Quelle sera l’efficacité d’un tel discours ? Trop tôt pour le dire. En revanche, il est clair que cette offensive anti-AfD lancée par la CSU à un mois du scrutin résulte d’une prise de conscience : celle de l’échec de la stratégie suivie jusque-là par le parti conservateur bavarois et qui consistait, au contraire, à parler le moins possible de l’AfD tout en collant le plus possible à son discours, dans l’espoir que cela permettrait d’en limiter la montée.
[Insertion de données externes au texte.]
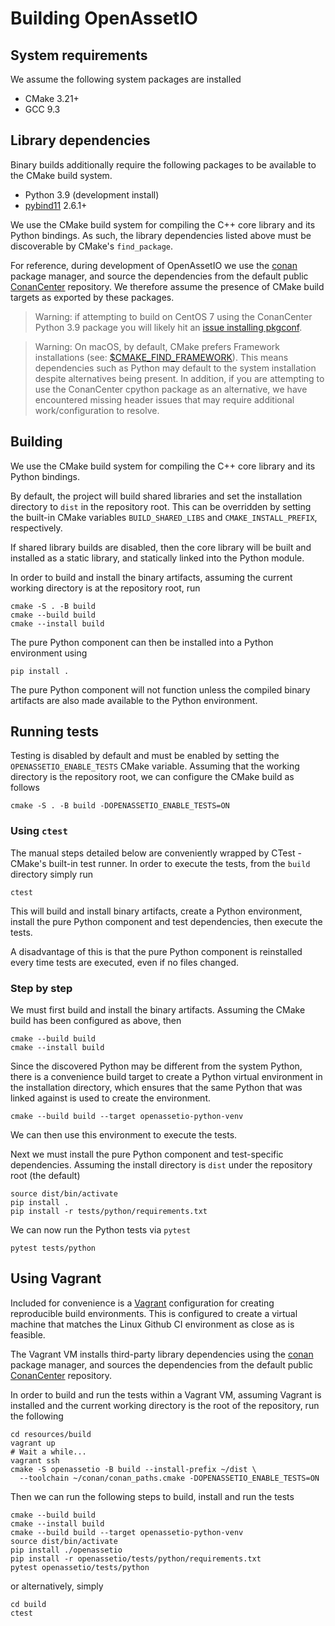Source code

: # Building OpenAssetIO

## System requirements

We assume the following system packages are installed

- CMake 3.21+
- GCC 9.3

## Library dependencies

Binary builds additionally require the following packages to be
available to the CMake build system.
- Python 3.9 (development install)
- [pybind11](https://pybind11.readthedocs.io/en/stable/) 2.6.1+

We use the CMake build system for compiling the C++ core library and
its Python bindings. As such, the library dependencies listed above must
be discoverable by CMake's `find_package`.

For reference, during development of OpenAssetIO we use the [conan](https://conan.io/)
package manager, and source the dependencies from the default public
[ConanCenter](https://conan.io/center/) repository. We therefore assume
the presence of CMake build targets as exported by these packages.

> Warning: if attempting to build on CentOS 7 using the ConanCenter
> Python 3.9 package you will likely hit an [issue installing pkgconf](https://github.com/conan-io/conan-center-index/issues/8541).

> Warning: On macOS, by default, CMake prefers Framework installations
> (see: [$CMAKE_FIND_FRAMEWORK](https://cmake.org/cmake/help/latest/variable/CMAKE_FIND_FRAMEWORK.html)).
> This means dependencies such as Python may default to the system
> installation despite alternatives being present. In addition, if you
> are attempting to use the ConanCenter cpython package as an
> alternative, we have encountered missing header issues that may
> require additional work/configuration to resolve.

## Building

We use the CMake build system for compiling the C++ core library and
its Python bindings.

By default, the project will build shared libraries and set the
installation directory to `dist` in the repository root. This can be
overridden by setting the built-in CMake variables `BUILD_SHARED_LIBS`
and `CMAKE_INSTALL_PREFIX`, respectively.

If shared library builds are disabled, then the core library will be
built and installed as a static library, and statically linked into the
Python module.

In order to build and install the binary artifacts, assuming the current
working directory is at the repository root, run

```shell
cmake -S . -B build
cmake --build build
cmake --install build
```

The pure Python component can then be installed into a Python
environment using

```shell
pip install .
```

The pure Python component will not function unless the compiled binary
artifacts are also made available to the Python environment.

## Running tests

Testing is disabled by default and must be enabled by setting the
`OPENASSETIO_ENABLE_TESTS` CMake variable. Assuming that the working
directory is the repository root, we can configure the CMake build as
follows

```shell
cmake -S . -B build -DOPENASSETIO_ENABLE_TESTS=ON
```

### Using `ctest`

The manual steps detailed below are conveniently wrapped by CTest -
CMake's built-in test runner. In order to execute the tests,
from the `build` directory simply run

```shell
ctest
```

This will build and install binary artifacts, create a Python
environment, install the pure Python component and test dependencies,
then execute the tests.

A disadvantage of this is that the pure Python component is
reinstalled every time tests are executed, even if no files changed.

### Step by step

We must first build and install the binary artifacts. Assuming the CMake
build has been configured as above, then

```shell
cmake --build build
cmake --install build
```

Since the discovered Python may be different from the system Python,
there is a convenience build target to create a Python virtual
environment in the installation directory, which ensures that the same
Python that was linked against is used to create the environment.

```shell
cmake --build build --target openassetio-python-venv
```

We can then use this environment to execute the tests.

Next we must install the pure Python component and test-specific
dependencies. Assuming the install directory is `dist` under the
repository root (the default)

```shell
source dist/bin/activate
pip install .
pip install -r tests/python/requirements.txt
```

We can now run the Python tests via `pytest`

```shell
pytest tests/python
```

## Using Vagrant

Included for convenience is a [Vagrant](https://www.vagrantup.com/)
configuration for creating reproducible build environments. This is
configured to create a virtual machine that matches the Linux Github CI
environment as close as is feasible.

The Vagrant VM installs third-party library dependencies using the
[conan](https://conan.io/) package manager, and sources the dependencies
from the default public [ConanCenter](https://conan.io/center/)
repository.

In order to build and run the tests within a Vagrant VM, assuming
Vagrant is installed and the current working directory is the root of
the repository, run the following

```shell
cd resources/build
vagrant up
# Wait a while...
vagrant ssh
cmake -S openassetio -B build --install-prefix ~/dist \
  --toolchain ~/conan/conan_paths.cmake -DOPENASSETIO_ENABLE_TESTS=ON
```

Then we can run the following steps to build, install and run the tests

```shell
cmake --build build
cmake --install build
cmake --build build --target openassetio-python-venv
source dist/bin/activate
pip install ./openassetio
pip install -r openassetio/tests/python/requirements.txt
pytest openassetio/tests/python
```
or alternatively, simply

```shell
cd build
ctest
```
Or cette stratégie, décidée au lendemain des législatives de septembre 2017, a été sanctionnée dans les sondages : depuis le début de l’année, l’AfD a légèrement progressé, alors que la CSU, elle, a chuté de plus de cinq points. Une baisse qui s’explique en partie par le rejet suscité par sa course « à droite toute » auprès d’un électorat modéré qui, aujourd’hui, se dit prêt à voter pour d’autres, et notamment pour les Verts, crédités de 15 à 17 % des voix dans les dernières enquêtes d’opinion, et qui pourraient s’imposer comme la deuxième force politique au parlement régional.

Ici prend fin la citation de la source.